Depuis sa prise de fonctions au ministère du Commerce extérieur, Julien Paluku Kahongya imprime un rythme soutenu à une administration longtemps perçue comme secondaire, en la transformant progressivement en levier stratégique de la compétitivité nationale. Son ambition est claire : faire de la République démocratique du Congo non plus seulement un pays exportateur de matières premières, mais un acteur commercial structuré, visible et offensif sur les marchés régionaux et internationaux.

Parmi les réformes majeures engagées figure la modernisation du cadre légal du commerce extérieur. Sous son impulsion, un atelier national de validation de l’avant-projet de loi portant régime général du commerce extérieur a été conduit à Kinshasa. Cette réforme vise à adapter les règles congolaises aux standards modernes du commerce international, à simplifier les procédures et à renforcer l’attractivité économique du pays.
Autre chantier déterminant : la facilitation des échanges. Le ministre a fait de l’application de l’Accord de l’Organisation mondiale du commerce sur la facilitation des échanges une priorité. L’objectif est simple : réduire les lourdeurs administratives, fluidifier les passages frontaliers, accélérer les exportations et améliorer la compétitivité des produits congolais sur les marchés extérieurs.
Dans la même dynamique, Julien Paluku Kahongya multiplie les initiatives pour promouvoir le label Made in DRC. En mars 2026, il a lancé la préparation d’un workshop national de haut niveau consacré aux filières exportatrices, à l’industrialisation, à la diversification économique et à la conquête de nouvelles parts de marché, notamment dans la Zone de libre-échange continentale africaine.
Sur le plan international, la diplomatie commerciale congolaise se renforce. Grâce à un travail de plaidoyer soutenu, la RDC consolide ses opportunités dans le cadre de l’African Growth and Opportunity Act avec les États-Unis. La reconduction du programme jusqu’en 2026 ouvre de nouvelles perspectives pour les exportateurs congolais, notamment dans l’agro-industrie et la transformation locale.

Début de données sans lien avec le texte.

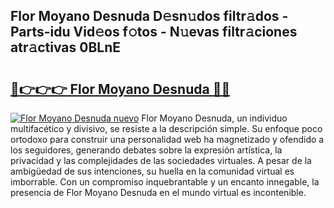 ## Flor Moyano Desnuda D𝚎sn𝚞dos filtr𝚊dos - Parts-idu Vid𝚎os f𝚘tos - N𝚞evas filtr𝚊ciones atr𝚊ctivas 0BLnE

# <h2><a href="http://mb5cmm.tromn.icu/?c=Flor+Moyano+Desnuda">🔗👉👉👉 Flor Moyano Desnuda 🔗🔗</a></h2>

[![Flor Moyano Desnuda nuevo](https://i.imgur.com/pEAQMta.gif)](http://mb5cmm.tromn.icu/?c=Flor+Moyano+Desnuda)
Flor Moyano Desnuda, un individuo multifacético y divisivo, se resiste a la descripción simple. Su enfoque poco ortodoxo para construir una personalidad web ha magnetizado y ofendido a los seguidores, generando debates sobre la expresión artística, la privacidad y las complejidades de las sociedades virtuales. A pesar de la ambigüedad de sus intenciones, su huella en la comunidad virtual es imborrable. Con un compromiso inquebrantable y un encanto innegable, la presencia de Flor Moyano Desnuda en el mundo virtual es incontenible.
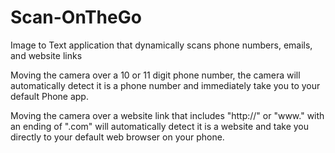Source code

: # Scan-OnTheGo
Image to Text application that dynamically scans phone numbers, emails, and website links

Moving the camera over a 10 or 11 digit phone number, the camera will automatically detect it is a phone number and immediately
take you to your default Phone app.

Moving the camera over a website link that includes "http://" or "www." with an ending of ".com" will automatically detect it is a website
and take you directly to your default web browser on your phone.
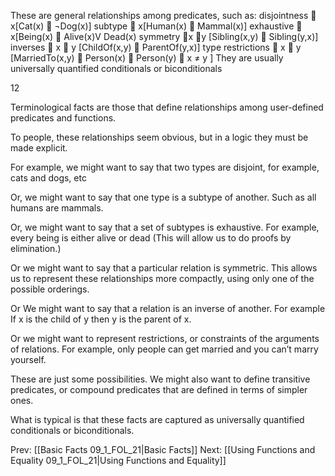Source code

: ﻿These are general relationships among predicates, such as:
disjointness  x[Cat(x)  ¬Dog(x)]
subtype  x[Human(x)  Mammal(x)]
exhaustive  x[Being(x)  Alive(x)V Dead(x)
symmetry x y [Sibling(x,y)   Sibling(y,x)]
inverses  x  y [ChildOf(x,y)  ParentOf(y,x)]
type restrictions  x  y [MarriedTo(x,y)  
      Person(x)  Person(y)   x ≠ y ]
They are usually universally quantified conditionals or biconditionals

12

Terminological facts are those that define relationships among user-defined predicates and functions.

To people, these relationships seem obvious, but in a logic they must be made explicit.

For example, we might want to say that two types are disjoint, for example, cats and dogs, etc

Or, we might want to say that one type is a subtype of another. Such as all humans are mammals.

Or, we might want to say that a set of subtypes is exhaustive. For example, every being is either alive or dead (This will allow us to do proofs by elimination.)

Or we might want to say that a particular relation is symmetric. This allows us to represent these relationships more compactly, using only one of  the possible orderings.

Or We might want to say that a relation is an inverse of another. For example If x is the child of y then y is the parent of x.

Or we might want to represent restrictions, or constraints of the arguments of relations. For example, only people can get married and you can’t marry yourself.

These are just some possibilities. We might also want to define transitive predicates, or compound predicates that are defined in terms of simpler ones.

What is typical is that these facts are captured as universally quantified conditionals or biconditionals.

Prev: [[Basic Facts 09_1_FOL_21|Basic Facts]]
Next: [[Using Functions and Equality 09_1_FOL_21|Using Functions and Equality]]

Le ministère a également favorisé l’ouverture de nouvelles passerelles économiques, notamment avec le Royaume-Uni, l’Égypte et les Émirats arabes unis, preuve d’une stratégie assumée de diversification des partenaires commerciaux.
Ce qui se joue aujourd’hui dépasse la simple gestion administrative d’un ministère. Il s’agit de repositionner la RDC dans les chaînes de valeur mondiales, de transformer ses ressources localement, de créer de l’emploi et de faire du commerce extérieur un pilier de la souveraineté économique nationale.
Dans un monde où les nations se livrent une compétition économique permanente, la République démocratique du Congo semble enfin comprendre que sa puissance ne dépendra pas seulement de ce qu’elle possède, mais surtout de ce qu’elle sait vendre, transformer et négocier. Et sur ce terrain, Julien Paluku Kahongya veut clairement inscrire son passage dans les résultats.